- Episode no.: Season 24 Episode 5
- Directed by: Raz de la Torre
- Written by: Rose Colindres; Arah Jell Badayos;
- Original air date: February 6, 2016

Guest appearances
- Dimples Romana as Leni Robredo; Marvin Agustin as Jesse Robredo; Sofia Andres as Jessica Marie "Aika" Robredo; Inah de Belen Estrada as Tricia Robredo; Mutya Orquia as Jill Robredo;

Episode chronology
| ← Previous "Singsing" | Next → "Puno" |

= Toothbrush (Maalaala Mo Kaya) =

"Toothbrush" is the fifth episode of the 24th season of the Filipino drama anthology series Maalaala Mo Kaya (MMK). Written by Rose Colindres and Arah Jell Badayos and directed by Raz de la Torre, it aired on ABS-CBN in the Philippines on February 6, 2016. Announced on February 2, 2016, the episode depicts the life of Leni Robredo, portrayed by Dimples Romana. Robredo was previously depicted in the 2013 MMK episode "Tsinelas", which was conversely about the life of her late politician husband, Jesse Robredo.

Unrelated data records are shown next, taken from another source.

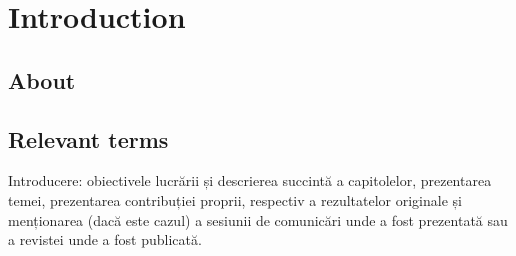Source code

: \chapter{Introduction}
\label{chap:ch1}

\section{About}
\label{chap:ch1sec1}

\section{Relevant terms}
\label{chap:ch1sec2}

\par Introducere: obiectivele lucrării și descrierea succintă a capitolelor, prezentarea temei, prezentarea contribuției proprii, respectiv a rezultatelor originale și menționarea (dacă este cazul) a sesiunii de comunicări unde a fost prezentată sau a revistei unde a fost publicată.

The episode aired three days before the start of the campaign period for the 2016 Philippine presidential election, in which Leni Robredo was a candidate for the vice presidency.

==Production==

The episode was first reported in the Filipino-language tabloid Pilipino Star Ngayon on January 24, 2016, while it was officially announced on February 2, 2016.

==Reception==
On the Saturday it aired, "Toothbrush" received a rating of 25.9% according to Kantar Media, slightly behind another weekend anthology program Magpakailanman, which received 26.5% for its episode in the same evening.